Copyright (c) 2016 IBM Corp.

This work is licensed under a Creative Commons Attribution 3.0
Unported License.
http://creativecommons.org/licenses/by/3.0/legalcode

Nodepool: Use Zookeeper for Workers

Story: TBD.

Replace the use of Gearman in coordinating nodepool workers with Zookeeper.

Problem Description

In the Nodepool Build Worker spec, we created a separate worker process to handle image building and uploading. In order to schedule and coordinate that activity, we used Gearman to trigger builds and uploads, while keeping the authoritative information on image builds in the database accessed only by the central Nodepool daemon.

This has worked well, but we have encountered some edge cases, and our method of dealing with them is awkward and race-prone partly due to limitations in the Gearman protocol, but also largely because there is no shared state between the central Nodepool daemon and its workers.

In particular, if an error occurs or the worker is terminated while an image build or upload is in progress, it is difficult for the daemon to instruct the worker on what should be cleaned up – the delete-image function is only registered if the image actually exists on disk, which is not something that the daemon can know without asking. It is similarly difficult fo the worker to know whether an image should be deleted without having access to the authoritative state – it can see an image on disk but can not know whether or not it is known to the daemon.

This could be solved by giving the worker access to the database used by the daemon; then all of the state information would be known by both parties and Gearman would be used merely to trigger events. However, this proposal recommends utilizing a single technology – the distributed coordination service Zookeeper, to replace the functions served by both the database and Gearman.

Proposed Change

All of the information in the dib_image and snapshot_image tables will be stored in ZooKeeper instead of MySQL.
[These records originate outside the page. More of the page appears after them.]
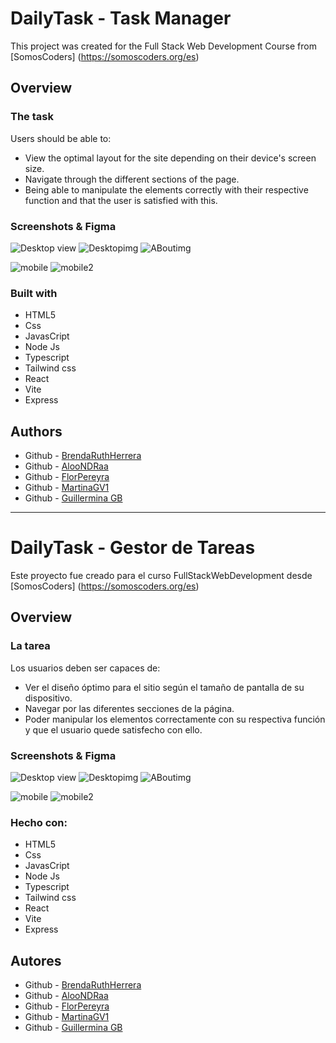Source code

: # DailyTask - Task Manager

This project was created for the Full Stack Web Development Course from [SomosCoders]
(https://somoscoders.org/es)

## Overview

### The task 

Users should be able to:

- View the optimal layout for the site depending on their device's screen size.
- Navigate through the different sections of the page.
- Being able to manipulate the elements correctly with their respective function and that the user is satisfied with this.

### Screenshots & Figma

![Desktop view](./frontend/src/assets/img/readmeIMG/Captura%20de%20pantalla%20(54).png)
![Desktopimg](./frontend/src/assets/img/readmeIMG/Captura%20de%20pantalla%20(58).png)
![ABoutimg](./frontend/src/assets/img/readmeIMG/Captura%20de%20pantalla%20(60).png)

![mobile](./frontend/src/assets/img/readmeIMG/Captura%20de%20pantalla%20(61).png)
![mobile2](./frontend/src/assets/img/readmeIMG/Captura%20de%20pantalla%20(64).png)



### Built with

- HTML5
- Css
- JavasCript
- Node Js
- Typescript
- Tailwind css
- React 
- Vite
- Express 

## Authors

- Github - [BrendaRuthHerrera](https://github.com/BrendaRuthHerrera)
- Github - [AlooNDRaa](https://github.com/AlooNDRaa)
- Github - [FlorPereyra](https://github.com/FlorPereyra)
- Github - [MartinaGV1](https://github.com/MartinaGV1)
- Github - [Guillermina GB](https://github.com/Guilleggb)


---

# DailyTask - Gestor de Tareas

Este proyecto fue creado para el curso FullStackWebDevelopment desde [SomosCoders]
(https://somoscoders.org/es)

## Overview

### La tarea 

Los usuarios deben ser capaces de:

- Ver el diseño óptimo para el sitio según el tamaño de pantalla de su dispositivo.
- Navegar por las diferentes secciones de la página.
- Poder manipular los elementos correctamente con su respectiva función y que el usuario quede satisfecho con ello.

### Screenshots & Figma

![Desktop view](./frontend/src/assets/img/readmeIMG/Captura%20de%20pantalla%20(54).png)
![Desktopimg](./frontend/src/assets/img/readmeIMG/Captura%20de%20pantalla%20(58).png)
![ABoutimg](./frontend/src/assets/img/readmeIMG/Captura%20de%20pantalla%20(60).png)

![mobile](./frontend/src/assets/img/readmeIMG/Captura%20de%20pantalla%20(61).png)
![mobile2](./frontend/src/assets/img/readmeIMG/Captura%20de%20pantalla%20(64).png)


### Hecho con:

- HTML5
- Css
- JavasCript
- Node Js
- Typescript
- Tailwind css
- React 
- Vite
- Express 

## Autores

- Github - [BrendaRuthHerrera](https://github.com/BrendaRuthHerrera)
- Github - [AlooNDRaa](https://github.com/AlooNDRaa)
- Github - [FlorPereyra](https://github.com/FlorPereyra)
- Github - [MartinaGV1](https://github.com/MartinaGV1)
- Github - [Guillermina GB](https://github.com/Guilleggb)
Zookeeper’s data model is based on nodes in a hierarchy similar to a filesystem. If Nodepool is configured to build ubuntu-trusty DIB images there would be a node such as:

/nodepool/image/ubuntu-trusty

With a subnode to contain all of the ubuntu-trusty builds at:

/nodepool/image/ubuntu-trusty/builds

And each build would appear as a child with a sequential ID and some associated metadata:

/nodepool/image/ubuntu-trusty/builds/123
  builder: build-hostname
  filename: ubuntu-trusty-123
  state: ready
  state_time: 1455137665
/nodepool/image/ubuntu-trusty/builds/124
  builder: build-hostname
  filename: ubuntu-trusty-124
  state: ready
  state_time: 1455141272

Similarly, uploaded images may appear as:

/nodepool/image/ubuntu-trusty/builds/123/provider/infra-cloud-west/images/456
  external_id: 406a9bd0-18b3-458a-8203-60642e759dc1
  state: ready
  state_time: 1455137665
/nodepool/image/ubuntu-trusty/builds/124/provider/infra-cloud-west/images/457
  external_id: 9ed6ead0-98c6-4e9d-b912-f3bb369f916b
  state: ready
  state_time: 1455144872

This means that the worker and the daemon always share the same information about both image builds and uploads at all times. A request to delete an image or build would take the form of setting the state to delete. This could be acted on by the worker in a periodic job, or perhaps more quickly if the worker set a watch on each image node for which it is responsible.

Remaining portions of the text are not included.